All lines holding the word "mice" should be located in the records and copied.

Collected data:
::::::::::
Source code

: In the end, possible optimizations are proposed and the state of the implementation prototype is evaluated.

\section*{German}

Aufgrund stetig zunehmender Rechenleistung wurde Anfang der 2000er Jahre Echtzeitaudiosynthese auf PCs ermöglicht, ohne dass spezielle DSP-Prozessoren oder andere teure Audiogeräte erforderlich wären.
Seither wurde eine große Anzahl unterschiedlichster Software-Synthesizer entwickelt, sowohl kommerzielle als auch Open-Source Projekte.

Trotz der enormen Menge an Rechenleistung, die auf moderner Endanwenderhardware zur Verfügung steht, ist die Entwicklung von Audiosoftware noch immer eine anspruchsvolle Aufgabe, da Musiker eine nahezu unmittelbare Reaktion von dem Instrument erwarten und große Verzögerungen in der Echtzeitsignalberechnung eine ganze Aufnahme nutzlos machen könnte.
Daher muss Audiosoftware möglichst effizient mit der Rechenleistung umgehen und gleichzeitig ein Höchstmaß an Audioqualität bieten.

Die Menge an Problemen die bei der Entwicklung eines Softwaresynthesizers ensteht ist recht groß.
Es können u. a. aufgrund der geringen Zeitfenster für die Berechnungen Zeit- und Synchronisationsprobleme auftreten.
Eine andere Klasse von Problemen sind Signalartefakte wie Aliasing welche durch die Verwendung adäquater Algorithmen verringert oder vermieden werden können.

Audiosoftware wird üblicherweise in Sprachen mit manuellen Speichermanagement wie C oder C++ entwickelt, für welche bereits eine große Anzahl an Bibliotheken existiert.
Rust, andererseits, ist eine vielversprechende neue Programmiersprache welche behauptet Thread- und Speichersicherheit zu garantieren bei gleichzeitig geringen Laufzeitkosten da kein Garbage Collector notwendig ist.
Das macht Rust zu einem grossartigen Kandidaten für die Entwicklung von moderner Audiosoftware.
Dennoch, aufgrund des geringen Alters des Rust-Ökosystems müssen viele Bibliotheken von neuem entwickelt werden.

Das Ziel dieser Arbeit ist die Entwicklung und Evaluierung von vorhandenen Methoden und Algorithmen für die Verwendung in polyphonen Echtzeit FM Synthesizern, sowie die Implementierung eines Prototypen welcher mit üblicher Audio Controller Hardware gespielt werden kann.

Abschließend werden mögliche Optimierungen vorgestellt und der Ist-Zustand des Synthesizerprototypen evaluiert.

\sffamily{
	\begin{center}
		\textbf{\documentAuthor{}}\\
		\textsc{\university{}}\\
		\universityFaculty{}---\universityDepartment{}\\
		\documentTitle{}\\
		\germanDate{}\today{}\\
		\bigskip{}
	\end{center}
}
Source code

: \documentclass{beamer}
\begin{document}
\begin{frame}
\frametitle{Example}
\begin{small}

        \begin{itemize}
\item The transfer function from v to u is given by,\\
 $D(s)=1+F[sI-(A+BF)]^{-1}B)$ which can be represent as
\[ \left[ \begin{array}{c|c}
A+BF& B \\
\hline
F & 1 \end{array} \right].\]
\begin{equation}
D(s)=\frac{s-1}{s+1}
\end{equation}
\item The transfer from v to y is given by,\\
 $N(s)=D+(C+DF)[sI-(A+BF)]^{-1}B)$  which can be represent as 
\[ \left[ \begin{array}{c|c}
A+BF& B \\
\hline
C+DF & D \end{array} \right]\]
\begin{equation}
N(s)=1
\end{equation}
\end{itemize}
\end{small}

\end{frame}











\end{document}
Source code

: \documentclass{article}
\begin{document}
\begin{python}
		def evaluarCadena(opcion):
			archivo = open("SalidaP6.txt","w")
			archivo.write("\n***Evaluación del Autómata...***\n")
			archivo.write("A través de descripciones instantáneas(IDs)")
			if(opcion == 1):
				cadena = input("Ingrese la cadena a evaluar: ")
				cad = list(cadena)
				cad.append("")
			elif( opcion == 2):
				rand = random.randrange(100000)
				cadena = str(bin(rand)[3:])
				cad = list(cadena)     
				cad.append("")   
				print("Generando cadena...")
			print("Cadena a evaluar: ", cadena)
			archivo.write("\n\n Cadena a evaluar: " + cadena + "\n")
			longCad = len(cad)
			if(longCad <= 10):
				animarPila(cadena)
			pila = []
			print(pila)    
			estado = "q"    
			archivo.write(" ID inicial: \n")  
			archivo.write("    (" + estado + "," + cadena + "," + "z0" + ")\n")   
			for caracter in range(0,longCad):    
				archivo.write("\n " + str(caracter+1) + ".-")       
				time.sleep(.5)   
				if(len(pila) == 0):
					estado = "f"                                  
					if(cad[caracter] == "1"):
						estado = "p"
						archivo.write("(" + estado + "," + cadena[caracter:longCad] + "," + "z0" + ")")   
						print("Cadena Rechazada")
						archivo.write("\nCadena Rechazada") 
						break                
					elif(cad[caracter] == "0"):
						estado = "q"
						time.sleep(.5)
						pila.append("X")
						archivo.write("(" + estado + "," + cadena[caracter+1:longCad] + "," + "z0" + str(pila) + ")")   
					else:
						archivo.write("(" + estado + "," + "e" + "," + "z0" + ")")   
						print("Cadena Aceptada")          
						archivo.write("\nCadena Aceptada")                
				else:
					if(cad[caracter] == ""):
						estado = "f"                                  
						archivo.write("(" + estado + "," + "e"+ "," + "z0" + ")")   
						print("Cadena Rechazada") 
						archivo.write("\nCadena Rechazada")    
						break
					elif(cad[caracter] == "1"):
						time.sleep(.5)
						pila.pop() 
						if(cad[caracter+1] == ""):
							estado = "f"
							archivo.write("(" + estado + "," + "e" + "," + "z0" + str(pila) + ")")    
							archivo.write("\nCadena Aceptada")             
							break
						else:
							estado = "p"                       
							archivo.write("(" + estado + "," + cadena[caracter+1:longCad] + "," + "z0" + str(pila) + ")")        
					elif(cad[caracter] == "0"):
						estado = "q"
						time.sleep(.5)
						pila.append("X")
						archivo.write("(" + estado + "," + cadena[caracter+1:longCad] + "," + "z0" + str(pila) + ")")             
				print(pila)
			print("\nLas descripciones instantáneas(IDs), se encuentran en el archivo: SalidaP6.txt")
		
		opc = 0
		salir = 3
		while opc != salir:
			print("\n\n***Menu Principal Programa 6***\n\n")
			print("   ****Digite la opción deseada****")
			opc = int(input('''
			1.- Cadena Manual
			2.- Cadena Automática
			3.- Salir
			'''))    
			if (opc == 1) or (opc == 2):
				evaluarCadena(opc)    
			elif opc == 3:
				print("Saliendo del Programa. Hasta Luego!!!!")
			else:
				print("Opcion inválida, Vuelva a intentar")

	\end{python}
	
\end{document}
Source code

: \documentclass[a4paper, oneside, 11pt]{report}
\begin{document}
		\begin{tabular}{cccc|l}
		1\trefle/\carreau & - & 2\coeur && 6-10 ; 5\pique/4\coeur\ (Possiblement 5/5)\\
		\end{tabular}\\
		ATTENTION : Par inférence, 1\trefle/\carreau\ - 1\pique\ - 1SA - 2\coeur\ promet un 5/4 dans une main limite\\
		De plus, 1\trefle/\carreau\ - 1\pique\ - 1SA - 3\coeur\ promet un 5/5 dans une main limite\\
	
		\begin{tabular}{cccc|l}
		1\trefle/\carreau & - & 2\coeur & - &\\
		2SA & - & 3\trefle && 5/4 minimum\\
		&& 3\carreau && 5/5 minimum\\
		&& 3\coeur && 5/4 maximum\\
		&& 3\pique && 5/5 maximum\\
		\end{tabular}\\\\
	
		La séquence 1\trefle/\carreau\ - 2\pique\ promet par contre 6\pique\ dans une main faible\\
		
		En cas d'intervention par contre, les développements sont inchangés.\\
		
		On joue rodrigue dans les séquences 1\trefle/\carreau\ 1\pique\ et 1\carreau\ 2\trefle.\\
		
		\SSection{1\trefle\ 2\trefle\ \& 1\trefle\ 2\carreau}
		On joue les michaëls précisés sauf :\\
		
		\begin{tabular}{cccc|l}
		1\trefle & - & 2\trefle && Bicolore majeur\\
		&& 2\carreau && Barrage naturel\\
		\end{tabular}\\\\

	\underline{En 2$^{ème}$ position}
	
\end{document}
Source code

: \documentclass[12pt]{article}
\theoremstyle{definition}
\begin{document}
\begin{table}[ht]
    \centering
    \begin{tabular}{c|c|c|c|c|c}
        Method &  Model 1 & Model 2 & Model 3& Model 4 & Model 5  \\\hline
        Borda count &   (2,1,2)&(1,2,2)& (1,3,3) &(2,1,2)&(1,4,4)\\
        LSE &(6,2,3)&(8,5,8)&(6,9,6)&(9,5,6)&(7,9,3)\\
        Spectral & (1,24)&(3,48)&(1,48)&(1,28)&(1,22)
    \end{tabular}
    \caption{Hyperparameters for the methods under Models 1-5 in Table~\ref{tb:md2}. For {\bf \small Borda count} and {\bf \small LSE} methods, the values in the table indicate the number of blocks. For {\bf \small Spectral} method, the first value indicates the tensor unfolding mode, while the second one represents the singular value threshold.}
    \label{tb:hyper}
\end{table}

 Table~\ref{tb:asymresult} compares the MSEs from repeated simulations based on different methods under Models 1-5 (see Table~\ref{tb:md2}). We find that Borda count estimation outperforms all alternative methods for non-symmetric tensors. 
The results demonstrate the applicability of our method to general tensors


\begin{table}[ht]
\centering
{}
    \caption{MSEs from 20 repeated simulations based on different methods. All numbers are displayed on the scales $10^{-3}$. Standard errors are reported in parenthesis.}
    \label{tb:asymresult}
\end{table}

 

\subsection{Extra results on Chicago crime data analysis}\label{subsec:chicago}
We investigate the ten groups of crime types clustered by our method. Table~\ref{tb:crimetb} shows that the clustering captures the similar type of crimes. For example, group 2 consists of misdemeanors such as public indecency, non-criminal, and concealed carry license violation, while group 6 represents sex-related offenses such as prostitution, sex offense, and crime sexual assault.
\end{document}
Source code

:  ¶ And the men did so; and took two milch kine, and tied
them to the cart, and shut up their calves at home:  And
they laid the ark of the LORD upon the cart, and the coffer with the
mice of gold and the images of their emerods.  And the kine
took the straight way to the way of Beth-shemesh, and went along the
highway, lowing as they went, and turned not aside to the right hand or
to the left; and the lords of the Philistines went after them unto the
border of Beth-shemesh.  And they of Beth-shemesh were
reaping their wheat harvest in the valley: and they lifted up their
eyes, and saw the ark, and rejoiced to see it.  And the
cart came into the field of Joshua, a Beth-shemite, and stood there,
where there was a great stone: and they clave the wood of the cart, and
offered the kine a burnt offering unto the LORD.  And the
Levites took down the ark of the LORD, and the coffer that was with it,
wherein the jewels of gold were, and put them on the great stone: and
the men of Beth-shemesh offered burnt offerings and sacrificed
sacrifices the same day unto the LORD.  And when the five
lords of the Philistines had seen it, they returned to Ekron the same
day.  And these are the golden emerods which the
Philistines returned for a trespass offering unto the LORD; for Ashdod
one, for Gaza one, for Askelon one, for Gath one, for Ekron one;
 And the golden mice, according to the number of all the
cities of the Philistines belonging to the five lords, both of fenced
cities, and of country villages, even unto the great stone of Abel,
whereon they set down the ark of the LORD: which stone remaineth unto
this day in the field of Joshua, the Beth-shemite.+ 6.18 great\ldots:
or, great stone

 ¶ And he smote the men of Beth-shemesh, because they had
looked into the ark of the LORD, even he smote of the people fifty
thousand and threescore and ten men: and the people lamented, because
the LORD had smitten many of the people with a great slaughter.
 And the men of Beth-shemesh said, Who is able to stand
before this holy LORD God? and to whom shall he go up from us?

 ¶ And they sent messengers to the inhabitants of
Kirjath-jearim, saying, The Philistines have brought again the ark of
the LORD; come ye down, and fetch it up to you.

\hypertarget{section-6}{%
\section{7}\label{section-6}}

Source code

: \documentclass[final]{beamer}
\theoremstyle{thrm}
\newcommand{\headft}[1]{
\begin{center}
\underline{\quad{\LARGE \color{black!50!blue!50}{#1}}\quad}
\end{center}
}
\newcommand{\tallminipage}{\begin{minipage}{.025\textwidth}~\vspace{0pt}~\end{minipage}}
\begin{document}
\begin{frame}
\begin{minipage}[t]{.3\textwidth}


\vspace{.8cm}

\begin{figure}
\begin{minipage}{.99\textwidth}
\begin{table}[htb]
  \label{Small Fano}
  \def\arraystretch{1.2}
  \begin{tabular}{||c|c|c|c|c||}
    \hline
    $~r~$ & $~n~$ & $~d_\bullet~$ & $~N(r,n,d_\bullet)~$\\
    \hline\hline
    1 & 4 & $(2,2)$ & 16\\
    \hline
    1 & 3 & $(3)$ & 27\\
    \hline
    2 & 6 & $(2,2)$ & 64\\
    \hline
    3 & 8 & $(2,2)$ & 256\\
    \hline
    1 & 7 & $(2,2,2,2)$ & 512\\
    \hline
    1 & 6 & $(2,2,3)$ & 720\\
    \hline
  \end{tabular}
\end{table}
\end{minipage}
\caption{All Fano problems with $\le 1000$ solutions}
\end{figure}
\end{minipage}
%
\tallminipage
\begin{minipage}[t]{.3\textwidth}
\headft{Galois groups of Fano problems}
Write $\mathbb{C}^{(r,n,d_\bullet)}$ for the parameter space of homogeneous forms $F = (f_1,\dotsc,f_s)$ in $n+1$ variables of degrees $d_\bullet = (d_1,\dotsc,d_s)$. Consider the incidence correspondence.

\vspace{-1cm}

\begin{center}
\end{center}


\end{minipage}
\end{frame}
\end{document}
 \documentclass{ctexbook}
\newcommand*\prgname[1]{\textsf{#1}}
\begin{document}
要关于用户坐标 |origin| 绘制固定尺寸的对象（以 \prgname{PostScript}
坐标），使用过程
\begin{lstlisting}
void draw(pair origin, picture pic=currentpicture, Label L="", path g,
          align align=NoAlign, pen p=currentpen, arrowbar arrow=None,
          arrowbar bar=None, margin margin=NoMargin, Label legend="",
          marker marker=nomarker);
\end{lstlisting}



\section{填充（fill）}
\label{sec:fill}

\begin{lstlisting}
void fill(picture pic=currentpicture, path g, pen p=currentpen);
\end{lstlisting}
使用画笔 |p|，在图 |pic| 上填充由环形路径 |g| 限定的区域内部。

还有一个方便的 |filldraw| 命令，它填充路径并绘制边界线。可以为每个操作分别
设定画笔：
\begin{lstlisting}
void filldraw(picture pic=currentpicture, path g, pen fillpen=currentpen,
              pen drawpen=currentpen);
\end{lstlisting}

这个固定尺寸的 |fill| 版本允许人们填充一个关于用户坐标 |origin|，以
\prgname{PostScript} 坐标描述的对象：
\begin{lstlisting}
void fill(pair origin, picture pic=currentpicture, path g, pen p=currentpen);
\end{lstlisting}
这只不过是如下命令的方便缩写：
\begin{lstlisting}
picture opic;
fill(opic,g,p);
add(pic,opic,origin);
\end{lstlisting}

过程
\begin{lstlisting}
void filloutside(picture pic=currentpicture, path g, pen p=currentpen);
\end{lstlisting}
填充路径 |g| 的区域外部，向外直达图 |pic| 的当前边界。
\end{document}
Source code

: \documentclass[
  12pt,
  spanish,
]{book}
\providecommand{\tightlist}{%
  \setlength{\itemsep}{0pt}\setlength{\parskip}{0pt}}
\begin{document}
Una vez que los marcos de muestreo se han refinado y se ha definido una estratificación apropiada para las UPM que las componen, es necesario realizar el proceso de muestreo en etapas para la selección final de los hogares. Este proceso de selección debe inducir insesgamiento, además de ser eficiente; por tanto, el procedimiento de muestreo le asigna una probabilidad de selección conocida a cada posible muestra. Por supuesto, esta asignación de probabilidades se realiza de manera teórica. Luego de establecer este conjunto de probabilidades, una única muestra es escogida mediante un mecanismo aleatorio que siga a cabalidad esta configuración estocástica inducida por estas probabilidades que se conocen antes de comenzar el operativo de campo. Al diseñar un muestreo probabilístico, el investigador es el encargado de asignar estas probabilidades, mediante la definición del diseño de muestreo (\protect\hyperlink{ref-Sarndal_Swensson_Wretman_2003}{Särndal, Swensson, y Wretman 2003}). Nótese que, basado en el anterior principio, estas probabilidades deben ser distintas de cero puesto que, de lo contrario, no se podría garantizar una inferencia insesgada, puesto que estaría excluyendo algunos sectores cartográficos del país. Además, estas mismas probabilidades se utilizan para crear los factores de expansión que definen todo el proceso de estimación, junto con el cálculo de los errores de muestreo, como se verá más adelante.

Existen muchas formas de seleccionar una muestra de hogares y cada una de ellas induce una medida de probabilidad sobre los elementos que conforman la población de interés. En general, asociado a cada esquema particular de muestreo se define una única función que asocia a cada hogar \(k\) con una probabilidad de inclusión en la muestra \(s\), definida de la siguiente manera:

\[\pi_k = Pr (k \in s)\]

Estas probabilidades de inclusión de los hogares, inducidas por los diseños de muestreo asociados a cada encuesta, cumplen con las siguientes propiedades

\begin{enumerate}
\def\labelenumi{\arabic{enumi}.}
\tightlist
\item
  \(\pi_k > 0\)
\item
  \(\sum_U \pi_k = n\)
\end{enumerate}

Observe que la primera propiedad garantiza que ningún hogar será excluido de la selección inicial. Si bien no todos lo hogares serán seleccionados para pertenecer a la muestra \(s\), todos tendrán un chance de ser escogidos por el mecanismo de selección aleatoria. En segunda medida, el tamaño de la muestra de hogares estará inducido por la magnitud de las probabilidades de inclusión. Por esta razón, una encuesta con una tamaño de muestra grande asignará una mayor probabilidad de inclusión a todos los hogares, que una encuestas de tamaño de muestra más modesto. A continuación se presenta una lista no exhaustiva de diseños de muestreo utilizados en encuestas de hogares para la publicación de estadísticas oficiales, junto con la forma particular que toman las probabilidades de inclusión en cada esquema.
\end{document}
::::::::::
■ Exercise answer
mice of gold and the images of their emerods.  And the kine
 And the golden mice, according to the number of all the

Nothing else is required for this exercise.